The FSCS confirmed the action was related to the way in which the firms established, operated and administered the Sipps through which the consumers invested, signalling due diligence failings.
The body’s chief executive, Mark Neale (pictured), said: "We are satisfied in these cases that certain claims are eligible for compensation, and expect to receive more claims of this nature in the coming months.
"We will be getting in touch with customers of these firms as we may be able to help."
On Friday (19 January) the FSCS announced it was raising the levy collected from firms for the coming year by £16m, including raising more money from pension advisers as Sipp claims continued to mount.
For the nine months to March 2019, the FSCS is planning to levy the financial services sector £336m to pay compensation claims to customers who have lost out to bust companies.
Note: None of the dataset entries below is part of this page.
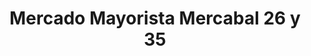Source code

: ---
title: "Mercado Mayorista Mercabal 26 y 35"
url: /la-habana/mercado-mayorista-mercabal-26-y-35/
shop: mayorista
---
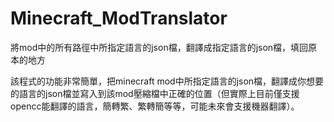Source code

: # Minecraft_ModTranslator
將mod中的所有路徑中所指定語言的json檔，翻譯成指定語言的json檔，填回原本的地方

該程式的功能非常簡單，把minecraft mod中所指定語言的json檔，翻譯成你想要的語言的json檔並寫入到該mod壓縮檔中正確的位置（但實際上目前僅支援opencc能翻譯的語言，簡轉繁、繁轉簡等等，可能未來會支援機器翻譯）。

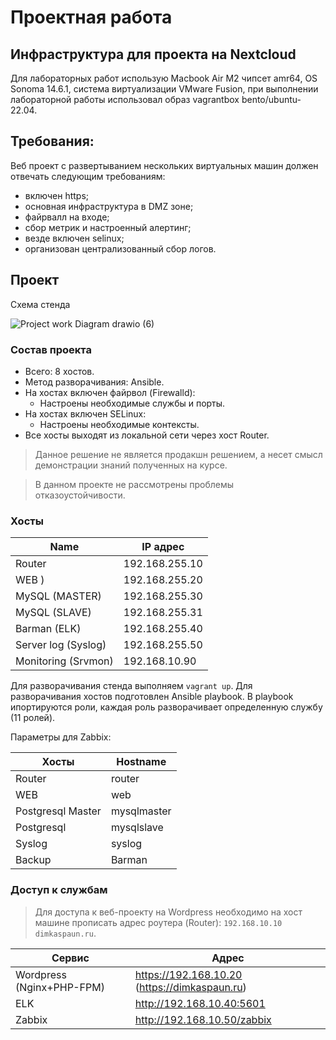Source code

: # Проектная работа
## Инфраструктура для проекта на Nextcloud

Для лабораторных работ использую Macbook Air M2 чипсет amr64, OS Sonoma 14.6.1, система виртуализации VMware Fusion, при выполнении лабораторной работы использовал образ vagrantbox bento/ubuntu-22.04.

## Требования:

Веб проект с развертыванием нескольких виртуальных машин должен отвечать следующим требованиям:
* включен https;
* основная инфраструктура в DMZ зоне;
* файрвалл на входе;
* сбор метрик и настроенный алертинг;
* везде включен selinux;
* организован централизованный сбор логов.


## Проект

Схема стенда

![Project work Diagram drawio (6)](https://github.com/user-attachments/assets/2d2a81a4-2d75-4bf7-87b2-54f78847af09)


### Состав проекта

- Всего: 8 хостов. 
- Метод разворачивания: Ansible.
- На хостах включен файрвол (Firewalld):
	- Настроены необходимые службы и порты.
- На хостах включен SELinux:
	- Настроены необходимые контексты.
- Все хосты выходят из локальной сети через хост Router.


> Данное решение не является продакшн решением, а несет смысл демонстрации знаний полученных на курсе. 

> В данном проекте не рассмотрены проблемы отказоустойчивости.

### Хосты

Name | IP адрес
------| ---------
Router | 192.168.255.10
WEB ) | 192.168.255.20
MySQL (MASTER) | 192.168.255.30
MySQL (SLAVE) | 192.168.255.31
Barman (ELK) | 192.168.255.40
Server log (Syslog) | 192.168.255.50
Monitoring (Srvmon) | 192.168.10.90


Для разворачивания стенда выполняем `vagrant up`. Для разворачивания хостов подготовлен Ansible playbook. В playbook ипортируются роли, каждая роль разворачивает определенную службу (11 ролей).


Параметры для Zabbix:

Хосты | Hostname
------| ---------
Router | router
WEB | web
Postgresql Master | mysqlmaster
Postgresql  | mysqlslave
Syslog | syslog
Backup | Barman

### Доступ к службам

> Для доступа к веб-проекту на Wordpress необходимо на хост машине прописать адрес роутера (Router): `192.168.10.10 dimkaspaun.ru`.

Сервис | Адрес
------| ---------
Wordpress (Nginx+PHP-FPM) | https://192.168.10.20 (https://dimkaspaun.ru)
ELK | http://192.168.10.40:5601
Zabbix | http://192.168.10.50/zabbix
Sipp firm Mattioli Woods said the decision could pave the way for compensation pay-outs to scores of investors as well as spelling wider ramifications for the sector.
A spokesman for the firm, which was appointed to assist Stadia Trustees when it was forced to cease accepting new business after varying its regulatory permissions in 2013, said it had helped to transfer the assets of about 1,000 clients to alternative pension arrangements with Mattioli Woods.
It estimated as many as 80 per cent of those had had some exposure to non-standard assets, with more than half having all of their pension funds invested in these.
Mark Smith, chief operating officer of Mattioli Woods, said: "Some members have had to endure an extended period of uncertainty about whether their pension assets were ever going to have any value.
"We are delighted that this arrangement will enable them to get back some or all of the money they have lost as a result of the transfer of their pension benefits from other existing pension arrangements to high-risk investments."
Mr Smith felt there might be wider ramifications for Sipp providers across the sector, especially those holding non-standard investments in their portfolios, typically unregulated funds, unlisted company shares and any property that cannot be sold within 30 days.
The Financial Conduct Authority (FCA) has already signalled a keen interest in the market.
In 2014 it wrote to Sipp provider CEOs highlighting risks within the market and accusing them of not playing their part in preventing scams and pension fraud.
It made it clear it expected Sipp operators to fully understand the investments allowed within their schemes.